WORKING DATA =>

● ● ● ● ●

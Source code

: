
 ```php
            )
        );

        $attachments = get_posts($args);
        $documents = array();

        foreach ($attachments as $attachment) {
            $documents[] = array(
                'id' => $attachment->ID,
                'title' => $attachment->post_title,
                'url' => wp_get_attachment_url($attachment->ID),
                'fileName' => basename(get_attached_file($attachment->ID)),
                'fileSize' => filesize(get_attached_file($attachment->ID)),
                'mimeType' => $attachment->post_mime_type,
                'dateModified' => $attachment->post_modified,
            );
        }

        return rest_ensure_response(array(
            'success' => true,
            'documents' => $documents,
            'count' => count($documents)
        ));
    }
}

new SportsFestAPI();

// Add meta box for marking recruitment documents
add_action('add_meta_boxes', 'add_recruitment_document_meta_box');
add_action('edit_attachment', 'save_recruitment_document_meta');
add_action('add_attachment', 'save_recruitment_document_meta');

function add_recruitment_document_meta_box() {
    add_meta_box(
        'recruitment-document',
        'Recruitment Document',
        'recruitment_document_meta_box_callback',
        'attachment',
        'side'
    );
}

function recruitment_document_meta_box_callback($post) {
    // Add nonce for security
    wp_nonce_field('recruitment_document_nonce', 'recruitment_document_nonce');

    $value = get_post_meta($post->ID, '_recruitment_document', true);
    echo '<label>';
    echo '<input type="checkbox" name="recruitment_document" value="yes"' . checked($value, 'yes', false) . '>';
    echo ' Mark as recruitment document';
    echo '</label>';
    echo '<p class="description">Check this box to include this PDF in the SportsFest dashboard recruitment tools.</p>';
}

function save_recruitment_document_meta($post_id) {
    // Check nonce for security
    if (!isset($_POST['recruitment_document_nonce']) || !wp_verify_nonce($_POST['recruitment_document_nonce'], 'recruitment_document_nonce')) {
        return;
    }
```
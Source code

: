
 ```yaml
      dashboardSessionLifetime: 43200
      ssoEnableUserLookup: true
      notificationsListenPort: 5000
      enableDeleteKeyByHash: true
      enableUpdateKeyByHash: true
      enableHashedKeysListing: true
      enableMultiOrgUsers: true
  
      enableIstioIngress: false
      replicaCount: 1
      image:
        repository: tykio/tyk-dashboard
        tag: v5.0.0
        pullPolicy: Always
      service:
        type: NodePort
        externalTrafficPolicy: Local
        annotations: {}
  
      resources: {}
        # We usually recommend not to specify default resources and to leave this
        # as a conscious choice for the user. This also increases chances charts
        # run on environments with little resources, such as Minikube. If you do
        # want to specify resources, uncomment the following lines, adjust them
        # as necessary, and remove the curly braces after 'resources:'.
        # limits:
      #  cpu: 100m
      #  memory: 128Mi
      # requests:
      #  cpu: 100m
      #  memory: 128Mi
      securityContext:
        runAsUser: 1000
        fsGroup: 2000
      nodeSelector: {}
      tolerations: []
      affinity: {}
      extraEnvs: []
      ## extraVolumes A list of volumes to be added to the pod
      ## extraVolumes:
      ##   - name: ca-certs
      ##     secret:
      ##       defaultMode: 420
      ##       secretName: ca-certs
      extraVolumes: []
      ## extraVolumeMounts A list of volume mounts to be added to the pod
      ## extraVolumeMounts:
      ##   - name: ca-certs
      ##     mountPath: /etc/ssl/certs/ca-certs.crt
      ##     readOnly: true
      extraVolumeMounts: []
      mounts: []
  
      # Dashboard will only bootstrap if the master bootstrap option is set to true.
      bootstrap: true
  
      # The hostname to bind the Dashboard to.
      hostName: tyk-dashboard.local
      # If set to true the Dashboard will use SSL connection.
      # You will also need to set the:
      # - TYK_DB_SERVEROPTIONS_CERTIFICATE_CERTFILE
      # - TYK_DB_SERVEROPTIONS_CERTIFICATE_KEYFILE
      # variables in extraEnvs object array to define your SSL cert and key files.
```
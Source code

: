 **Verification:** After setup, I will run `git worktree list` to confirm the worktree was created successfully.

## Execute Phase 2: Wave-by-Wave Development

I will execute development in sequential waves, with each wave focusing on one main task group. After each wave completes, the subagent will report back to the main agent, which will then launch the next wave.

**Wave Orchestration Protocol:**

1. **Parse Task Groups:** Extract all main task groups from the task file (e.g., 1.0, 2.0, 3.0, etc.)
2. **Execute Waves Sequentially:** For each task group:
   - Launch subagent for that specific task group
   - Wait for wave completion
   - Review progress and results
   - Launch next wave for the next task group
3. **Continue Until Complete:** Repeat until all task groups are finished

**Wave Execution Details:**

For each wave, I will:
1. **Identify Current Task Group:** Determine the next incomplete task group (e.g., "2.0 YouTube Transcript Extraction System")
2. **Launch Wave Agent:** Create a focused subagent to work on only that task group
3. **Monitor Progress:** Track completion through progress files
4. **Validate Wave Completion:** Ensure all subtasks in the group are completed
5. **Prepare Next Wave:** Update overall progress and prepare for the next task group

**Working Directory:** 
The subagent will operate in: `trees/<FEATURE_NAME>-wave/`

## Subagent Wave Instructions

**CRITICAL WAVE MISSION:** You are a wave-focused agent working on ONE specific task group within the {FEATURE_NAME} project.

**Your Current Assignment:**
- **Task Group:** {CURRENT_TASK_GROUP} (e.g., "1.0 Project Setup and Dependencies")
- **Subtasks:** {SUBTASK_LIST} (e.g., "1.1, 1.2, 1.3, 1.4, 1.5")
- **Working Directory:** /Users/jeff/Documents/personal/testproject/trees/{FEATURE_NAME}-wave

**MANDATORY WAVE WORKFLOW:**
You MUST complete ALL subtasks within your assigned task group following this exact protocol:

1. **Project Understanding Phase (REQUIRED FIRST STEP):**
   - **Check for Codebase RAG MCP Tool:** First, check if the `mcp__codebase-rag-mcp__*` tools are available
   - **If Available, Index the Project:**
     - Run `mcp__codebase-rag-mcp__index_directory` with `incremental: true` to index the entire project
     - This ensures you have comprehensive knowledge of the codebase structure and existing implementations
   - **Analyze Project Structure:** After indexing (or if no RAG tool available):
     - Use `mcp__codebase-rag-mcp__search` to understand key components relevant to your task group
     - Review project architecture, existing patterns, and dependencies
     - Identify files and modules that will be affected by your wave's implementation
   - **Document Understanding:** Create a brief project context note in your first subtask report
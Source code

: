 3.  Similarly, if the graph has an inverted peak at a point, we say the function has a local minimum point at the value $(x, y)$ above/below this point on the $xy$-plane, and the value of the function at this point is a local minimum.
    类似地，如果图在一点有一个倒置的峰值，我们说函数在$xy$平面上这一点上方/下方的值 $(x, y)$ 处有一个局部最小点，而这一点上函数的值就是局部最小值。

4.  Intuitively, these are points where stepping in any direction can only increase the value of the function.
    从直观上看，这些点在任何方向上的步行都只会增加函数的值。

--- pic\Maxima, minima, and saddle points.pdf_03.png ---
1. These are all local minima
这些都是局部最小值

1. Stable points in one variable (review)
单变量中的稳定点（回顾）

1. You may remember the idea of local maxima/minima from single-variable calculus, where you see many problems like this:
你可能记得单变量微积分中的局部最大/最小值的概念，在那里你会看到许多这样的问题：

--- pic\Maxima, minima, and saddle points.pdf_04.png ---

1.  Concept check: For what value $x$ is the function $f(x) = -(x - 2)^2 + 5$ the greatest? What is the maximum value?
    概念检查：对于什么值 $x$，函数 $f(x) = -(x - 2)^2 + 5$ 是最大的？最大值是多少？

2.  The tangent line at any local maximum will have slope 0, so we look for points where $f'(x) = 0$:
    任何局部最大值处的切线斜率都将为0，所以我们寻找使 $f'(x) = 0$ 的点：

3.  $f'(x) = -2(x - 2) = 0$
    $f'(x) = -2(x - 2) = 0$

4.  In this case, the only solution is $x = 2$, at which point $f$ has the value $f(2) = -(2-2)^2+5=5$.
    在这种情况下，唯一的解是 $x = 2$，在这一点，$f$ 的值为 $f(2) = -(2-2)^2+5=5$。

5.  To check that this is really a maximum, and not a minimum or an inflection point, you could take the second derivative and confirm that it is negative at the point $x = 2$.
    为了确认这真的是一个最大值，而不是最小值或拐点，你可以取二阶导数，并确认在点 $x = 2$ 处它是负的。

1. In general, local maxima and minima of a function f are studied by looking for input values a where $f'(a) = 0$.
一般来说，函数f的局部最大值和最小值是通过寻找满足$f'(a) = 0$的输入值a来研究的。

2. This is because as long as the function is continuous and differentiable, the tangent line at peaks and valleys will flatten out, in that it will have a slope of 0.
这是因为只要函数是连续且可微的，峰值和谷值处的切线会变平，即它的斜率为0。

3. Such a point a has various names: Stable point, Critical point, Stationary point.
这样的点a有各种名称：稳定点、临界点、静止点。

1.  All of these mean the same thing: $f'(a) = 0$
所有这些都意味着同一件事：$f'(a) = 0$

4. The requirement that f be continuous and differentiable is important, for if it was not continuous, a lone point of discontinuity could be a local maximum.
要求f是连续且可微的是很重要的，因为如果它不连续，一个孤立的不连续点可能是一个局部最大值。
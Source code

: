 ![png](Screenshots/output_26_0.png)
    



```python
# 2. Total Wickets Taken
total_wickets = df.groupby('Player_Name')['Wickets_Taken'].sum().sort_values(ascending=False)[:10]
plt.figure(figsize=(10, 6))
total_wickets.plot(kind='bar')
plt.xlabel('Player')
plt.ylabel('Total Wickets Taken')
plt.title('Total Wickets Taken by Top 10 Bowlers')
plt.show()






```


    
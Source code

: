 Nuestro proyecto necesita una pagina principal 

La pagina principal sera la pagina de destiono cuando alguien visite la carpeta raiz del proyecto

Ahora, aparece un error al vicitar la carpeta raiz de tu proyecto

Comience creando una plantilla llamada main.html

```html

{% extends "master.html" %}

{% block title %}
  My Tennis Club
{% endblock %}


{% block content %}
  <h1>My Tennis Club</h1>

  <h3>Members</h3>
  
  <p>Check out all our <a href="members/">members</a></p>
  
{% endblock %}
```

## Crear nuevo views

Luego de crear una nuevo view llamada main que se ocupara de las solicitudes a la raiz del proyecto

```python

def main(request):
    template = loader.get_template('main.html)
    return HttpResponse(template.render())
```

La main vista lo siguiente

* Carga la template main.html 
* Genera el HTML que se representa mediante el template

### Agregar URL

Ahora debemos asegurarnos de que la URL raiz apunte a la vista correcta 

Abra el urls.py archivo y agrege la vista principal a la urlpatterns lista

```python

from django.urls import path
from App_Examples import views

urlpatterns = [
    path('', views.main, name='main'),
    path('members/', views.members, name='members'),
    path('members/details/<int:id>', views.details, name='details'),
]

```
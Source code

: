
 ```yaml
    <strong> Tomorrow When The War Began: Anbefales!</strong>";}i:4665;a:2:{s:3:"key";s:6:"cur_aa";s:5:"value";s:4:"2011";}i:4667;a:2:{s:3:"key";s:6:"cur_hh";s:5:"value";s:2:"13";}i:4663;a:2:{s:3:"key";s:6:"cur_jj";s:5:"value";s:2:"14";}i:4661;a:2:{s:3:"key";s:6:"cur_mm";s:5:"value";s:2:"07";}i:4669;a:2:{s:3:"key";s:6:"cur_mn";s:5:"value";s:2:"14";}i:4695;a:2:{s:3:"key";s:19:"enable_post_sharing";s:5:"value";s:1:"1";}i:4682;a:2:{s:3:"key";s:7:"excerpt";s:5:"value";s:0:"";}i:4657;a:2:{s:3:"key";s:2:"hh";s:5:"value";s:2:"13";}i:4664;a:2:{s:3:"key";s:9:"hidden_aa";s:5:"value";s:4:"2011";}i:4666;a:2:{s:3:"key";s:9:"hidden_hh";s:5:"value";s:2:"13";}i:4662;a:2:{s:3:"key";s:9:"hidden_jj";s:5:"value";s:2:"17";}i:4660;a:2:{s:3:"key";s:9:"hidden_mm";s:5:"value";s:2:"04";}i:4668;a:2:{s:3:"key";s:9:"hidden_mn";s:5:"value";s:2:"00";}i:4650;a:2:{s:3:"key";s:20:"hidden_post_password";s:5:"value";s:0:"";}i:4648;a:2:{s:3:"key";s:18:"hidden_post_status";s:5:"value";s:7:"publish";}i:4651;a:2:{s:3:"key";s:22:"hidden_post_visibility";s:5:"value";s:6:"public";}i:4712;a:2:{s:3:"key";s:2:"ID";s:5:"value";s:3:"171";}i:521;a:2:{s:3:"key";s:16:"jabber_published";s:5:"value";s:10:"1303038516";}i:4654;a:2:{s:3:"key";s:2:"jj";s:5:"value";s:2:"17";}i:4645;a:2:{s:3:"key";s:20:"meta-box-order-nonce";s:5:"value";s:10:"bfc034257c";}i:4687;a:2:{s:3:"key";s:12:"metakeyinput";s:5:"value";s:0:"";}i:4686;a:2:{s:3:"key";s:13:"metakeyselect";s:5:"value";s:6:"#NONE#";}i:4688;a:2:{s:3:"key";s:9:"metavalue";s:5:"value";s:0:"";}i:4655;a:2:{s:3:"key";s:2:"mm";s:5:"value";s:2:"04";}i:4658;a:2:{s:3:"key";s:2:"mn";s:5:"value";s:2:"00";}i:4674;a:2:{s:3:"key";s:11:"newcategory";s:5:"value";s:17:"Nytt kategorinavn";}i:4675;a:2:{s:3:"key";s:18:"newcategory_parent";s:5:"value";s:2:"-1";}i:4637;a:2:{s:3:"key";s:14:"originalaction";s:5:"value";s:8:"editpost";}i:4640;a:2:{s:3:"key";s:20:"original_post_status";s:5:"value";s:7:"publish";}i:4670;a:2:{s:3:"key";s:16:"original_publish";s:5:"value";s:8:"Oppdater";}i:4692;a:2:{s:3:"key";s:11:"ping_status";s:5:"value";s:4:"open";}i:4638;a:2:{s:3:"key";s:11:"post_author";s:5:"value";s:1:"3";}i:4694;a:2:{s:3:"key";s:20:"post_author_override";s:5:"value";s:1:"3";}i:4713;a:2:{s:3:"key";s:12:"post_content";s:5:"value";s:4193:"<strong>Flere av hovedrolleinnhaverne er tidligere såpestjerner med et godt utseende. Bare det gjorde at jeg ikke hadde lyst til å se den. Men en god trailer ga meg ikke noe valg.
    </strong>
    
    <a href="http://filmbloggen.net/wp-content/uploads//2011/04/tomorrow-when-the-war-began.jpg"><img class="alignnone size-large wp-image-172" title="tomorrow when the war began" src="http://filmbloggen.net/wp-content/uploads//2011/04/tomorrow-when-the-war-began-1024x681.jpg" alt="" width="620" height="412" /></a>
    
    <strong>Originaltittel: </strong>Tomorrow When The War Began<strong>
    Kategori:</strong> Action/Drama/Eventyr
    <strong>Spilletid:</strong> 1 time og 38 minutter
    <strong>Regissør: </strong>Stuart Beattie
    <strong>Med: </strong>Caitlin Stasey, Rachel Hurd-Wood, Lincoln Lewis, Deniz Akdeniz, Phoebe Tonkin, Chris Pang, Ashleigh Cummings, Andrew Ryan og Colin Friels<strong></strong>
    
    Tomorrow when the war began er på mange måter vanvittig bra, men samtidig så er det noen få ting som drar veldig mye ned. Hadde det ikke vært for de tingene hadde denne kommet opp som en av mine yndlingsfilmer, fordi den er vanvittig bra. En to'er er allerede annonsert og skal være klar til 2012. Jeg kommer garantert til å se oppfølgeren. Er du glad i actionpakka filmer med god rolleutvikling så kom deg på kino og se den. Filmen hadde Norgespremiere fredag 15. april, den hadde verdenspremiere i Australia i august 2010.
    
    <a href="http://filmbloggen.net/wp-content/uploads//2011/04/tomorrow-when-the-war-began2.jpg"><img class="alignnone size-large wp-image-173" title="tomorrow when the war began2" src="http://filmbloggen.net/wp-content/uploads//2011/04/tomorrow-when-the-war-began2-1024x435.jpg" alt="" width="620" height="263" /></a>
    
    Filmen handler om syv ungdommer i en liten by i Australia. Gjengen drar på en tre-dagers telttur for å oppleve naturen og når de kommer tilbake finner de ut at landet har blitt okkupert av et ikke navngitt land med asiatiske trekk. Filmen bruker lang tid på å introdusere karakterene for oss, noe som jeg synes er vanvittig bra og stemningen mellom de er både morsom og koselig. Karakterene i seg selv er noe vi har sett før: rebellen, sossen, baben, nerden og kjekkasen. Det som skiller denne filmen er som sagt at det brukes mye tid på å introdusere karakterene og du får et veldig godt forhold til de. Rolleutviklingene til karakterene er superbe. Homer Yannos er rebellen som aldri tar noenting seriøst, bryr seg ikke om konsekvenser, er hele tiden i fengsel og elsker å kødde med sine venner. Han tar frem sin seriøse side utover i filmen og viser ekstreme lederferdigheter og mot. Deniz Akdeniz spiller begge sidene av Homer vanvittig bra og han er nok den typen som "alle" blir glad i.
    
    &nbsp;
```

● ● ● ● ●

WHAT YOU NEED TO DO => Lines in the listing above that contain the word "following" must be copied; leave out the rest.

YOUR RESPONSE =>
        # want to specify resources, uncomment the following lines, adjust them
You MUST complete ALL subtasks within your assigned task group following this exact protocol:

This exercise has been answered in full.